[TASK INPUTS]:

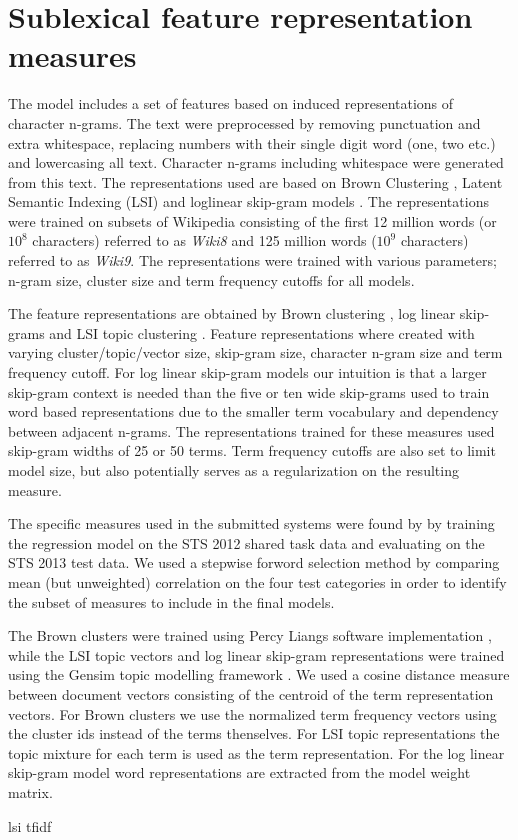 \section{Sublexical feature representation measures}
\label{subrep-features}

The model includes a set of features based on induced representations of character n-grams. The text were preprocessed by removing punctuation and extra whitespace, replacing numbers with their single digit word (one, two etc.) and lowercasing all text. Character n-grams including whitespace were generated from this text. The representations used are based on Brown Clustering \cite{}, Latent Semantic Indexing (LSI) \cite{} and loglinear skip-gram models \cite{}. The representations were trained on subsets of Wikipedia consisting of the first 12 million words (or $10^8$ characters) referred to as {\it Wiki8} and 125 million words ($10^9$ characters) referred to as {\it Wiki9}. The representations were trained with various parameters;  n-gram size, cluster size and term frequency cutoffs for all models.

The feature representations are obtained by Brown clustering \cite{brown1992class}, log linear skip-grams \cite{mikolov2013efficient} and LSI topic clustering \cite{deerwester1990indexing}. Feature representations where created with varying cluster/topic/vector size, skip-gram size, character n-gram size and term frequency cutoff. For log linear skip-gram models our intuition is that a larger skip-gram context is needed than the five or ten wide skip-grams used to train word based representations due to the smaller term vocabulary and dependency between adjacent n-grams. The representations trained for these measures used skip-gram widths of 25 or 50 terms. Term frequency cutoffs are also set to limit model size, but also potentially serves as a regularization on the resulting measure.

The specific measures used in the submitted systems were found by by training the regression model on the STS 2012 shared task data and evaluating on the STS 2013 test data. We used a stepwise forword selection method by comparing mean (but unweighted) correlation on the four test categories in order to identify the subset of measures to include in the final models.

The Brown clusters were trained using Percy Liangs software implementation \cite{liang2005semi}, while the LSI topic vectors and log linear skip-gram representations were trained using the Gensim topic modelling framework \cite{gensim_lrec}. We used a cosine distance measure between document vectors consisting of the centroid of the term representation vectors. For Brown clusters we use the normalized term frequency vectors using the cluster ids instead of the terms thenselves. For LSI topic representations the topic mixture for each term is used as the term representation. For the log linear skip-gram model word representations are extracted from the model weight matrix.

lsi tfidf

[WORK REQUEST]:
Return the entries above exactly and in full; do not include images.

[RESULT OF THIS EXERCISE]:
 \section{Sublexical feature representation measures}
\label{subrep-features}

The model includes a set of features based on induced representations of character n-grams. The text were preprocessed by removing punctuation and extra whitespace, replacing numbers with their single digit word (one, two etc.) and lowercasing all text. Character n-grams including whitespace were generated from this text. The representations used are based on Brown Clustering \cite{}, Latent Semantic Indexing (LSI) \cite{} and loglinear skip-gram models \cite{}. The representations were trained on subsets of Wikipedia consisting of the first 12 million words (or $10^8$ characters) referred to as {\it Wiki8} and 125 million words ($10^9$ characters) referred to as {\it Wiki9}. The representations were trained with various parameters;  n-gram size, cluster size and term frequency cutoffs for all models.

The feature representations are obtained by Brown clustering \cite{brown1992class}, log linear skip-grams \cite{mikolov2013efficient} and LSI topic clustering \cite{deerwester1990indexing}. Feature representations where created with varying cluster/topic/vector size, skip-gram size, character n-gram size and term frequency cutoff. For log linear skip-gram models our intuition is that a larger skip-gram context is needed than the five or ten wide skip-grams used to train word based representations due to the smaller term vocabulary and dependency between adjacent n-grams. The representations trained for these measures used skip-gram widths of 25 or 50 terms. Term frequency cutoffs are also set to limit model size, but also potentially serves as a regularization on the resulting measure.

The specific measures used in the submitted systems were found by by training the regression model on the STS 2012 shared task data and evaluating on the STS 2013 test data. We used a stepwise forword selection method by comparing mean (but unweighted) correlation on the four test categories in order to identify the subset of measures to include in the final models.

The Brown clusters were trained using Percy Liangs software implementation \cite{liang2005semi}, while the LSI topic vectors and log linear skip-gram representations were trained using the Gensim topic modelling framework \cite{gensim_lrec}. We used a cosine distance measure between document vectors consisting of the centroid of the term representation vectors. For Brown clusters we use the normalized term frequency vectors using the cluster ids instead of the terms thenselves. For LSI topic representations the topic mixture for each term is used as the term representation. For the log linear skip-gram model word representations are extracted from the model weight matrix.

lsi tfidf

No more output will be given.